Elle avait d'autres raisons d'en vouloir aux Guise. Ne prétendaient-ils pas marier leur nièce, Marie Stuart, une veuve, à Don Carlos, fils unique de Philippe II, alors qu'elle avait elle-même une fille à marier, la petite Marguerite. Elle pressait la reine d'Espagne de rompre à tout prix ce projet, car si l'infant épousait Marie Stuart et que Philippe II vînt à mourir, elle serait, reine douairière sous cette reine régnante, la femme la plus malheureuse du monde, tandis qu'elle assurerait sa vie en mariant sa sœur, une autre elle-même[288], à l'héritier de son mari. Catherine indiquait à sa fille un plan de sa façon pour écarter Marie Stuart et pousser au premier rang Marguerite. Qu'elle engageât tout d'abord la sœur de Philippe II, doña Juana, reine douairière du Portugal, à prétendre pour elle-même à la main de son neveu. Probablement Juana, parente si proche de Don Carlos et beaucoup plus âgée que lui, repousserait cette suggestion, mais elle en serait tout de même flattée et, reconnaissante à sa belle-sœur de vouloir la marier au souverain en expectative, elle travaillerait à faire de Marguerite la femme de Don Carlos. «Et me sanble que y devés mestre tous vos sin san (cinq sens) pour fayre l'eun au (ou) l'autre mariage»[289].
[Note 288: ][(retour) ] «Qui fust heun vous mesme», Lettres, I, p. 576, fin janvier 1561.
[Note 289: ][(retour) ] Fin janvier 1561, Lettres, I, p. 576.
Comme les affaires de France seraient faciles à régler si Philippe II se prêtait aux convenances de sa belle-mère! Ne devrait-il pas satisfaire Antoine de Bourbon, en qui elle cherchait un support contre les Guise? S'il ne voulait pas lui restituer la Navarre outre monts, dont Ferdinand le Catholique s'était emparé en 1513, il pourrait lui donner une compensation en Italie, Sienne ou la Sardaigne. Tout le monde gagnerait à cet arrangement, même la religion catholique y trouverait son profit. Elle ne disait pas comment et ne le savait pas. C'était une de ces promesses vagues, dont elle prit l'habitude pour tâcher d'obtenir des avantages certains.

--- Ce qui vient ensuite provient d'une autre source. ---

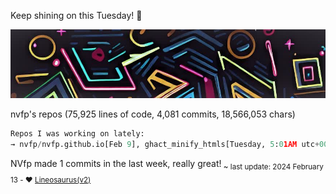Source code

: Keep shining on this Tuesday! 🌷

![banner](./assets/banner.jpg)

nvfp's repos (75,925 lines of code, 4,081 commits, 18,566,053 chars)

```python
Repos I was working on lately:
→ nvfp/nvfp.github.io[Feb 9], ghact_minify_htmls[Tuesday, 5:01AM utc+0000], ghact_auto_permalink[Monday, 10:33AM]
```

NVfp made 1 commits in the last week, really great!<sub> ~ last update: 2024 February 13 - ❤️ [Lineosaurus(v2)](https://github.com/Lineosaurus/Lineosaurus)</sub>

Le gouvernement espagnol était bien résolu à ne faire ni cadeaux ni mariages, uniquement pour complaire à Catherine, mais il se gardait de dire non. Antoine de Bourbon fut si surpris de ne pas se heurter à un refus catégorique qu'il commença naïvement à espérer, et, voulant donner des gages à Philippe II, il cessa de montrer du zèle pour la cause réformée. Mais tout irait bien plus vite, pensait Catherine, si elle pouvait voir son gendre et lui parler. Elle était sûre de le convaincre de l'opportunité de sa politique religieuse et de l'intérêt qu'il avait à marier Don Carlos avec Marguerite et à indemniser le roi de Navarre. Déjà en avril 1561, elle lui avait fait proposer une entrevue immédiatement après le sacre[290]. De Reims elle reviendrait à Paris et partirait immédiatement pour le Midi avec le roi de Navarre. On s'expliquerait et tous les malentendus seraient levés. Philippe II s'excusa. Homme d'État circonspect et lent et qui avait pour maxime de «cheminer à pieds de plomb», il n'expédiait pas à la légère les intérêts de l'Espagne et du catholicisme. Il avait fait dire et répéter à la Régente que ses complaisances pour les réformés étaient dangereuses et criminelles et elle avait répondu par des justifications qui étaient un aveu et par des démentis que les justifications infirmaient. Il ne voulait pas d'un tête-à-tête qui pourrait passer pour une approbation.
[Note 290: ][(retour) ] Catherine à Élisabeth du 21 avril, Lettres, I, p. 189.